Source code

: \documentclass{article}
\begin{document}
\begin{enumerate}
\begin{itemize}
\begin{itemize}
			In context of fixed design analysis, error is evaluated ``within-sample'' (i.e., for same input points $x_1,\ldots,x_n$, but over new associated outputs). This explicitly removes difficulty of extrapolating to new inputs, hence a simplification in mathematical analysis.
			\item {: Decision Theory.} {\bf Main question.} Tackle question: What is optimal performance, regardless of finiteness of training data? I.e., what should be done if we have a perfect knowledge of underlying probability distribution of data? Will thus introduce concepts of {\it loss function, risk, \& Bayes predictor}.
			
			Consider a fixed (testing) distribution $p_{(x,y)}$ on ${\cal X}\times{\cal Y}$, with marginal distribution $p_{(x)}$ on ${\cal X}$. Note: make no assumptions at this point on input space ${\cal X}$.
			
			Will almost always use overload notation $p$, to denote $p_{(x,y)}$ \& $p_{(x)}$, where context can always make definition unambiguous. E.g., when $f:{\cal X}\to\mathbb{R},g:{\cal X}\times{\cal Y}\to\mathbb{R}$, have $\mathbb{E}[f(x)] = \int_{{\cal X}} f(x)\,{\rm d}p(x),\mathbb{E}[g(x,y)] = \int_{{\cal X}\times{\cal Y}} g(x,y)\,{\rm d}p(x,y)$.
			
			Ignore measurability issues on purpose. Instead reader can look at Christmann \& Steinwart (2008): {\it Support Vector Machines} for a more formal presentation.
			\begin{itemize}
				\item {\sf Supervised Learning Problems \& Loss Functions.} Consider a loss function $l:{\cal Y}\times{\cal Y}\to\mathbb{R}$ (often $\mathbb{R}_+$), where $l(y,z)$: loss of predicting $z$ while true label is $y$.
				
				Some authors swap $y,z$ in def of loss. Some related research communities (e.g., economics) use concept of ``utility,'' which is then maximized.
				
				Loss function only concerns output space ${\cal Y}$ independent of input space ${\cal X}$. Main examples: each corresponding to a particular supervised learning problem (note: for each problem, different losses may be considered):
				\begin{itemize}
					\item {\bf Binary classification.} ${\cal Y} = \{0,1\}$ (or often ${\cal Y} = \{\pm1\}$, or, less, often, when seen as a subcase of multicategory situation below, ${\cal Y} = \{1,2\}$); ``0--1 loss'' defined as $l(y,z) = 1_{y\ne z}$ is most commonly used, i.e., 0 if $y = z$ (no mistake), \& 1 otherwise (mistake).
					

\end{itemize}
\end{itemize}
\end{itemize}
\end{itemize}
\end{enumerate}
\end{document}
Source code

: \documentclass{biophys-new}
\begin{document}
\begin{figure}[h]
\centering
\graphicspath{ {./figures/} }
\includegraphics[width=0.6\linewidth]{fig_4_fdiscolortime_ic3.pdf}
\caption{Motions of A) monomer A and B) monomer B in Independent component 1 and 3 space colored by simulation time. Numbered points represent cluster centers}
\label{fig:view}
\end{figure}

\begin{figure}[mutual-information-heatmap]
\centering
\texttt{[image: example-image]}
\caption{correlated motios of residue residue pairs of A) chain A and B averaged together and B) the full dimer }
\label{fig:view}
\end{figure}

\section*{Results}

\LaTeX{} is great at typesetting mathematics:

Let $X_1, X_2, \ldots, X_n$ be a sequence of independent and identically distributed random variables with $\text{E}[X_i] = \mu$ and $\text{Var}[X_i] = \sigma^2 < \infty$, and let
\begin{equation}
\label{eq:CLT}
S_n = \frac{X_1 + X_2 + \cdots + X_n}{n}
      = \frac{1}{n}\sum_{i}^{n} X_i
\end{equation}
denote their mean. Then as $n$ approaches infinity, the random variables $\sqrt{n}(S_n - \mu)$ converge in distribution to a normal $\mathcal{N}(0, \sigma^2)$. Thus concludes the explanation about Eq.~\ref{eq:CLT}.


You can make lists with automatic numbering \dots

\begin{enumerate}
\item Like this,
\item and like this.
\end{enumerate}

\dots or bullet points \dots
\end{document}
# # # # # # #
• TRY IT: Write out the entries above word for word.

• SOLUTION TO THIS TASK:
Source code

: \documentclass{article}
\begin{document}
\begin{enumerate}
\begin{itemize}
\begin{itemize}
			In context of fixed design analysis, error is evaluated ``within-sample'' (i.e., for same input points $x_1,\ldots,x_n$, but over new associated outputs). This explicitly removes difficulty of extrapolating to new inputs, hence a simplification in mathematical analysis.
			\item {: Decision Theory.} {\bf Main question.} Tackle question: What is optimal performance, regardless of finiteness of training data? I.e., what should be done if we have a perfect knowledge of underlying probability distribution of data? Will thus introduce concepts of {\it loss function, risk, \& Bayes predictor}.
			
			Consider a fixed (testing) distribution $p_{(x,y)}$ on ${\cal X}\times{\cal Y}$, with marginal distribution $p_{(x)}$ on ${\cal X}$. Note: make no assumptions at this point on input space ${\cal X}$.
			
			Will almost always use overload notation $p$, to denote $p_{(x,y)}$ \& $p_{(x)}$, where context can always make definition unambiguous. E.g., when $f:{\cal X}\to\mathbb{R},g:{\cal X}\times{\cal Y}\to\mathbb{R}$, have $\mathbb{E}[f(x)] = \int_{{\cal X}} f(x)\,{\rm d}p(x),\mathbb{E}[g(x,y)] = \int_{{\cal X}\times{\cal Y}} g(x,y)\,{\rm d}p(x,y)$.
			
			Ignore measurability issues on purpose. Instead reader can look at Christmann \& Steinwart (2008): {\it Support Vector Machines} for a more formal presentation.
			\begin{itemize}
				\item {\sf Supervised Learning Problems \& Loss Functions.} Consider a loss function $l:{\cal Y}\times{\cal Y}\to\mathbb{R}$ (often $\mathbb{R}_+$), where $l(y,z)$: loss of predicting $z$ while true label is $y$.
				
				Some authors swap $y,z$ in def of loss. Some related research communities (e.g., economics) use concept of ``utility,'' which is then maximized.
				
				Loss function only concerns output space ${\cal Y}$ independent of input space ${\cal X}$. Main examples: each corresponding to a particular supervised learning problem (note: for each problem, different losses may be considered):
				\begin{itemize}
					\item {\bf Binary classification.} ${\cal Y} = \{0,1\}$ (or often ${\cal Y} = \{\pm1\}$, or, less, often, when seen as a subcase of multicategory situation below, ${\cal Y} = \{1,2\}$); ``0--1 loss'' defined as $l(y,z) = 1_{y\ne z}$ is most commonly used, i.e., 0 if $y = z$ (no mistake), \& 1 otherwise (mistake).
					

\end{itemize}
\end{itemize}
\end{itemize}
\end{itemize}
\end{enumerate}
\end{document}
Source code

: \documentclass{biophys-new}
\begin{document}
\begin{figure}[h]
\centering
\graphicspath{ {./figures/} }
\includegraphics[width=0.6\linewidth]{fig_4_fdiscolortime_ic3.pdf}
\caption{Motions of A) monomer A and B) monomer B in Independent component 1 and 3 space colored by simulation time. Numbered points represent cluster centers}
\label{fig:view}
\end{figure}

\begin{figure}[mutual-information-heatmap]
\centering
\texttt{[image: example-image]}
\caption{correlated motios of residue residue pairs of A) chain A and B averaged together and B) the full dimer }
\label{fig:view}
\end{figure}

\section*{Results}

\LaTeX{} is great at typesetting mathematics:

Let $X_1, X_2, \ldots, X_n$ be a sequence of independent and identically distributed random variables with $\text{E}[X_i] = \mu$ and $\text{Var}[X_i] = \sigma^2 < \infty$, and let
\begin{equation}
\label{eq:CLT}
S_n = \frac{X_1 + X_2 + \cdots + X_n}{n}
      = \frac{1}{n}\sum_{i}^{n} X_i
\end{equation}
denote their mean. Then as $n$ approaches infinity, the random variables $\sqrt{n}(S_n - \mu)$ converge in distribution to a normal $\mathcal{N}(0, \sigma^2)$. Thus concludes the explanation about Eq.~\ref{eq:CLT}.


You can make lists with automatic numbering \dots

\begin{enumerate}
\item Like this,
\item and like this.
\end{enumerate}

\dots or bullet points \dots
\end{document}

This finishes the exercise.